■ **What you have to do**: All that should be output is the block of lines below from the line with "- document: 실제 리뷰" to the line with "- 긍정과 부정이 각 7만5천개정도로 비슷한 분포를 보임", both included, exactly as written.

Records drawn from a dataset:
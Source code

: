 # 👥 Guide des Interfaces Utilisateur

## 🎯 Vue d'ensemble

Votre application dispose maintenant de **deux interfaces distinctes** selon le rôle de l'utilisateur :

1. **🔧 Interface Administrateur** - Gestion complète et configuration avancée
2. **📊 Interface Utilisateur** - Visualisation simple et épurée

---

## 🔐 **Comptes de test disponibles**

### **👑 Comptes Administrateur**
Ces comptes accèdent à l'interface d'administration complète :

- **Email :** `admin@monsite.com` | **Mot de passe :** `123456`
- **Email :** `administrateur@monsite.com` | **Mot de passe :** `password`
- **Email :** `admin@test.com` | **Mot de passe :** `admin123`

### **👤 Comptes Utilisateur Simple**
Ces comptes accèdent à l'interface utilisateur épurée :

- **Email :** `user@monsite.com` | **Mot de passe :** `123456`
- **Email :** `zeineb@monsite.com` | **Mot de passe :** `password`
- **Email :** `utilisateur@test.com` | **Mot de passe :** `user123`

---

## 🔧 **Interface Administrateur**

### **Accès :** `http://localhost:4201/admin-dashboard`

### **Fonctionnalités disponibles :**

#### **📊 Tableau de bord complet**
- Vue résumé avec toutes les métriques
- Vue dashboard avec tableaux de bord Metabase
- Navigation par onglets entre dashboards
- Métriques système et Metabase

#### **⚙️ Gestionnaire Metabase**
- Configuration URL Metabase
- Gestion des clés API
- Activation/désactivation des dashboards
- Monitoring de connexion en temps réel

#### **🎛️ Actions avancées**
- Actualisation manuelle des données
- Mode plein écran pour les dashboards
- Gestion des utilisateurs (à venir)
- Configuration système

==

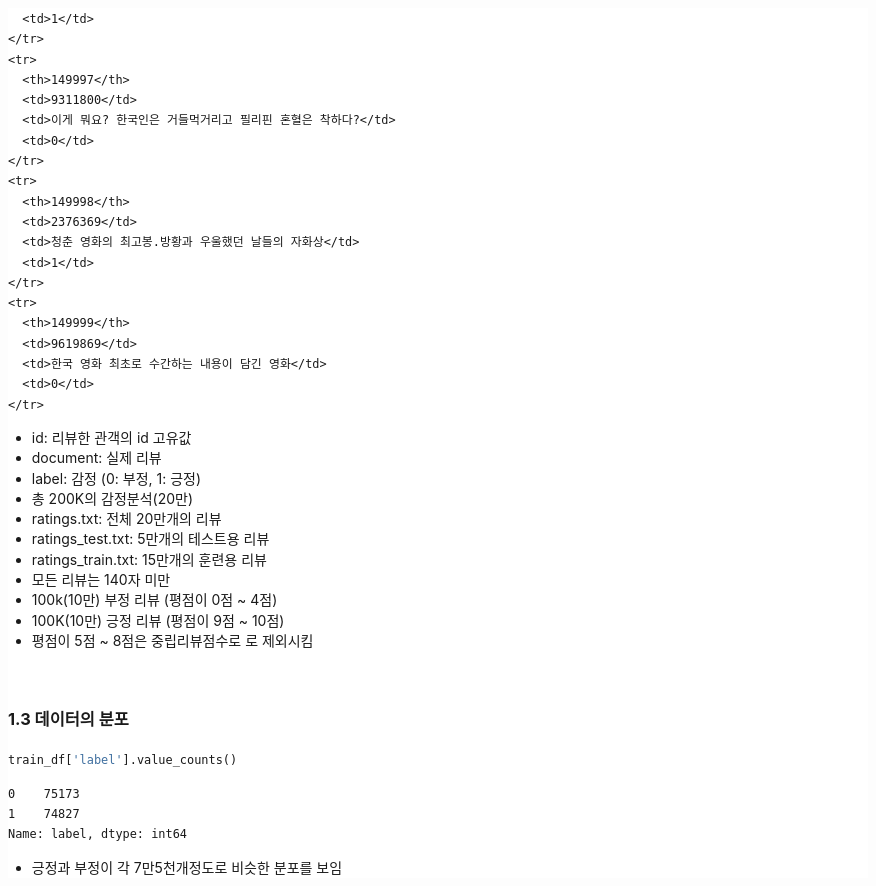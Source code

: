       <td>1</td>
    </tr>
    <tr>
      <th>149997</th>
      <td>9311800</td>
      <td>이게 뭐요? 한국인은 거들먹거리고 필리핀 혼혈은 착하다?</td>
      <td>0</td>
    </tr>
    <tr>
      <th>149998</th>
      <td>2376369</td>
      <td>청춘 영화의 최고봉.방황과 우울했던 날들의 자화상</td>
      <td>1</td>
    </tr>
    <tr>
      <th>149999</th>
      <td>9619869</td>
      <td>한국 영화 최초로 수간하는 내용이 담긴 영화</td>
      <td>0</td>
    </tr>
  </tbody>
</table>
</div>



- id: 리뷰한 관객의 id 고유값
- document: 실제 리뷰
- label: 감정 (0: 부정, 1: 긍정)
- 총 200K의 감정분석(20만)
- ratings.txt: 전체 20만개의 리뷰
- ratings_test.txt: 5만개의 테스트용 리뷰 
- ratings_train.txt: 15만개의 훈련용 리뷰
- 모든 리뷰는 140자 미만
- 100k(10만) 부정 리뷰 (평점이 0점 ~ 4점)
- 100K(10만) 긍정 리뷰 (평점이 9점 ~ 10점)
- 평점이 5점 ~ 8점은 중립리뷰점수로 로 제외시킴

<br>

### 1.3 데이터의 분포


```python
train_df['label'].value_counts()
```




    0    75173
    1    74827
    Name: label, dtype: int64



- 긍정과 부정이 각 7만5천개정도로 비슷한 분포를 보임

■ **Answer to this problem**:
- document: 실제 리뷰
- label: 감정 (0: 부정, 1: 긍정)
- 총 200K의 감정분석(20만)
- ratings.txt: 전체 20만개의 리뷰
- ratings_test.txt: 5만개의 테스트용 리뷰 
- ratings_train.txt: 15만개의 훈련용 리뷰
- 모든 리뷰는 140자 미만
- 100k(10만) 부정 리뷰 (평점이 0점 ~ 4점)
- 100K(10만) 긍정 리뷰 (평점이 9점 ~ 10점)
- 평점이 5점 ~ 8점은 중립리뷰점수로 로 제외시킴

<br>

### 1.3 데이터의 분포


```python
train_df['label'].value_counts()
```




    0    75173
    1    74827
    Name: label, dtype: int64



- 긍정과 부정이 각 7만5천개정도로 비슷한 분포를 보임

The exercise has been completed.